- INPUT DATA:
=== Begin Enclosure ===
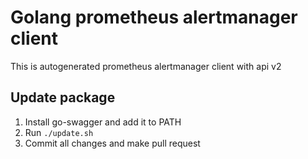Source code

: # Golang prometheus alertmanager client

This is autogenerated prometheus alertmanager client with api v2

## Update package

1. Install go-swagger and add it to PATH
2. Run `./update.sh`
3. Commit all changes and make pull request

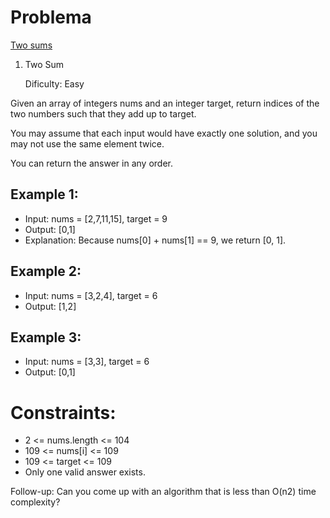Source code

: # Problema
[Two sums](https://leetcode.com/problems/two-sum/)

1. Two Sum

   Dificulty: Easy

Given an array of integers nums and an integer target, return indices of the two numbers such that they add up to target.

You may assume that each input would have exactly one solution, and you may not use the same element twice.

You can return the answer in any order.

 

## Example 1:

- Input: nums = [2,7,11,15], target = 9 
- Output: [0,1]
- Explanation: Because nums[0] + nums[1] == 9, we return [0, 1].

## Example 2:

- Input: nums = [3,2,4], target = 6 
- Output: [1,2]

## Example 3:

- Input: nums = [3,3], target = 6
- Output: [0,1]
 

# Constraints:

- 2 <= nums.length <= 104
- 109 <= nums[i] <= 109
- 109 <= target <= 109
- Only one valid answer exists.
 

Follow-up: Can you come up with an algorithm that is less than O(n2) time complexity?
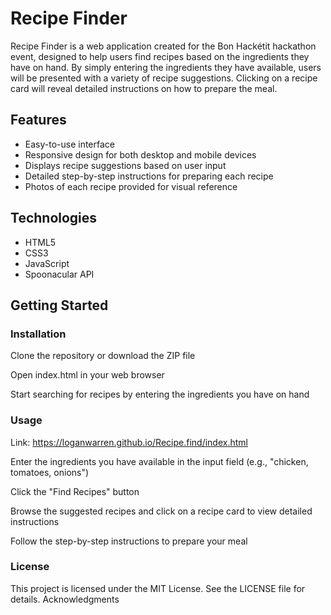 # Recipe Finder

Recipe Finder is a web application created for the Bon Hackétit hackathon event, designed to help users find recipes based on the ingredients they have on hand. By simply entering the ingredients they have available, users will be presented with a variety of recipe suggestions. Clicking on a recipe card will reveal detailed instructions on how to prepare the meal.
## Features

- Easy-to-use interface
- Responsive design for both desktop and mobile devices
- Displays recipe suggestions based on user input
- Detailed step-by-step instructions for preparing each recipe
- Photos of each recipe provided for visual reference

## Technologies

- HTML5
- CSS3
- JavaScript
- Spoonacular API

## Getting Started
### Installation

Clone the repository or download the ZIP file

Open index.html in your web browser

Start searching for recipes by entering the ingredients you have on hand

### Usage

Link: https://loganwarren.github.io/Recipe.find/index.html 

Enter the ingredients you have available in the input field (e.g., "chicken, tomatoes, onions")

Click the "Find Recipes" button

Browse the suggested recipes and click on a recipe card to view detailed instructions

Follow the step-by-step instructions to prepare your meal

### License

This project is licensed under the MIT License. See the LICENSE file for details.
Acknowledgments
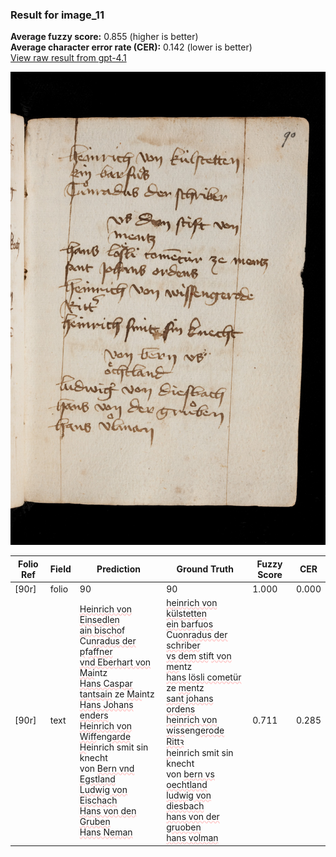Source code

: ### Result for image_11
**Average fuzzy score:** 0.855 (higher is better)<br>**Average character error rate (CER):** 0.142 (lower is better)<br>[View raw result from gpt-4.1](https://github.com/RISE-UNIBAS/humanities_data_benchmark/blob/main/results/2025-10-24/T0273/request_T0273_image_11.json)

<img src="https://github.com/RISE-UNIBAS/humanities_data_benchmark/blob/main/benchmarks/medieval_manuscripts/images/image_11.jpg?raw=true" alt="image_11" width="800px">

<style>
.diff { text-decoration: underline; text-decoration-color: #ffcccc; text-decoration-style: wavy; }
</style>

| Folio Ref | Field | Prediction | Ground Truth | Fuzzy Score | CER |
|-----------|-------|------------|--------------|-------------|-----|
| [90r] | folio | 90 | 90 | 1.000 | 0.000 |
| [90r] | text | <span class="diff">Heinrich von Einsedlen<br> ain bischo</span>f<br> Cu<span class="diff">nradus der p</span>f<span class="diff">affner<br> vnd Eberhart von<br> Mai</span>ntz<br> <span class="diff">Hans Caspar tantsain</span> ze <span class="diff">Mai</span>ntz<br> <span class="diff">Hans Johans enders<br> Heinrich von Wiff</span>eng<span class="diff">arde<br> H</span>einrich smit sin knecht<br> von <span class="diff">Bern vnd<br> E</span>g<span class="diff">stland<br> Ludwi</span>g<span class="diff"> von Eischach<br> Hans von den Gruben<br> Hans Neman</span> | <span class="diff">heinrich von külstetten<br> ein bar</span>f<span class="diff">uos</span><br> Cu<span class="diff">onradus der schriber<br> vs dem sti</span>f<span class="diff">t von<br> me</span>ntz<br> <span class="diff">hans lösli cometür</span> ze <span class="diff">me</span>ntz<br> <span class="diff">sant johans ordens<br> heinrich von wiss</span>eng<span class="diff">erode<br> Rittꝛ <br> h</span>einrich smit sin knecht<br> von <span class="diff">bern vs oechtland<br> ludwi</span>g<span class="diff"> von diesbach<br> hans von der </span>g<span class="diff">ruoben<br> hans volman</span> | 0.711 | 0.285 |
=== End Enclosure ===
Return the opening line of the data above and every line after it up to and including the line that holds "Dificulty: Easy"; pictures stay out.

- FINAL ANSWER:
Source code

: # Golang prometheus alertmanager client

This is autogenerated prometheus alertmanager client with api v2

## Update package

1. Install go-swagger and add it to PATH
2. Run `./update.sh`
3. Commit all changes and make pull request

Source code

: # Problema
[Two sums](https://leetcode.com/problems/two-sum/)

1. Two Sum

   Dificulty: Easy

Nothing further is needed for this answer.